CSOP Asset Management launched Hong Kong’s first bitcoin and ether futures ETFs in late 2022, while the Securities and Futures Commission published rules for spot ETFs in December.

In January, the US Securities and Exchange Commission approved the country’s first spot bitcoin ETFs. BlackRock’s iShares Bitcoin Trust has more than $17bn in assets under management, according to Bloomberg data, buoyed by billions of dollars in net inflows and sharp gains in digital asset prices this year.

The 11 US-based spot bitcoin ETFs have drawn about $12bn in total net inflows since their launch, according to London-based Farside Investors.
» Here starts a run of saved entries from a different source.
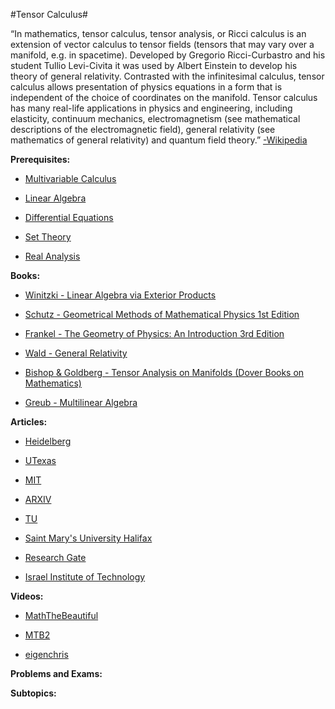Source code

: #Tensor Calculus#

“In mathematics, tensor calculus, tensor analysis, or Ricci calculus is an extension of vector calculus to tensor fields (tensors that may vary over a manifold, e.g. in spacetime).
Developed by Gregorio Ricci-Curbastro and his student Tullio Levi-Civita it was used by Albert Einstein to develop his theory of general relativity. Contrasted with the infinitesimal calculus, tensor calculus allows presentation of physics equations in a form that is independent of the choice of coordinates on the manifold.
Tensor calculus has many real-life applications in physics and engineering, including elasticity, continuum mechanics, electromagnetism (see mathematical descriptions of the electromagnetic field), general relativity (see mathematics of general relativity) and quantum field theory.” [-Wikipedia](https://www.wikiwand.com/en/Tensor_calculus)


**Prerequisites:**

- [Multivariable Calculus](https://www.reddit.com/r/bibliographies/comments/ak9let/multivariable_calculus/)

- [Linear Algebra](https://old.reddit.com/r/bibliographies/comments/akgoky/linear_algebra/)

- [Differential Equations](https://old.reddit.com/r/bibliographies/comments/akgt8r/differential_equations/)

- [Set Theory](https://old.reddit.com/r/bibliographies/comments/aljhaw/set_theory/)

- [Real Analysis](https://old.reddit.com/r/bibliographies/comments/axuhu3/real_analysis/)


**Books:**

* [Winitzki - Linear Algebra via Exterior Products](https://sites.google.com/site/winitzki/linalg)

* [Schutz - Geometrical Methods of Mathematical Physics 1st Edition](https://www.amazon.com/Geometrical-Methods-Mathematical-Physics-Bernard/dp/0521298873)

* [Frankel - The Geometry of Physics: An Introduction 3rd Edition](https://www.amazon.com/Geometry-Physics-Introduction-Theodore-Frankel/dp/1107602602)

* [Wald - General Relativity](https://www.amazon.com/General-Relativity-Robert-M-Wald/dp/0226870332)

* [Bishop & Goldberg - Tensor Analysis on Manifolds (Dover Books on Mathematics)](https://www.amazon.com/Tensor-Analysis-Manifolds-Dover-Mathematics/dp/0486640396)

* [Greub - Multilinear Algebra](https://www.amazon.com/Multilinear-Algebra-Universitext-Werner-Greub/dp/0387902848)


**Articles:**

* [Heidelberg](http://www.ita.uni-heidelberg.de/~dullemond/lectures/tensor/tensor.pdf)

* [UTexas](https://web2.ph.utexas.edu/~jcfeng/notes/Tensors_Poor_Man.pdf)

* [MIT](http://web.mit.edu/edbert/GR/gr1.pdf)

* [ARXIV](https://arxiv.org/pdf/1603.01660.pdf)

* [TU](https://www.win.tue.nl/~lflorack/Extensions/2WAH0CourseNotes.pdf)

* [Saint Mary's University Halifax](https://www.ap.smu.ca/~dclarke/home/documents/byDAC/tprimer.pdf)

* [Research Gate](https://www.researchgate.net/publication/293606095_Lecture_Notes_on_Fundamentals_of_Tensor_Calculus_PhD_studies_IPPT_PAN)

* [Israel Institute of Technology](https://www.ese.wustl.edu/~nehorai/Porat_A_Gentle_Introduction_to_Tensors_2014.pdf)

**Videos:**

* [MathTheBeautiful ](https://www.youtube.com/playlist?list=PLlXfTHzgMRULkodlIEqfgTS-H1AY_bNtq)

* [MTB2](https://www.youtube.com/playlist?list=PLiUnBjun4QVTRr87iNKITfKXII1fPivEV)

* [eigenchris](https://www.youtube.com/playlist?list=PLJHszsWbB6hpk5h8lSfBkVrpjsqvUGTCx)

**Problems and Exams:**

**Subtopics:**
Robert Zhan, director of risk consulting at KPMG China, said the most optimistic forecasts expected the Hong Kong funds to attract more than $3bn in net inflows.

But Zhan added that the relatively flat prices of ether and bitcoin in the lead-up to the ETF launch suggested the targets may be unrealistic given current market sentiments. The price of bitcoin and ether each fell about 1 per cent in the hour following the funds’ listings on Tuesday morning.

Still, the launch of crypto-linked funds by three of China’s largest mainstream asset managers has generated excitement within the industry, despite Beijing’s strict cryptocurrency rules and warnings from mainland authorities and state media against trading digital assets.

China banned all cryptocurrency trading in 2021, but a substantial number of investors still trade the coins using workarounds such as virtual private networks.

Donald Day, chief operating officer at Hong Kong-based digital asset exchange VDX and a former regulator with the city’s SFC, said the funds could cater to active investors unable or unwilling to trade during US hours.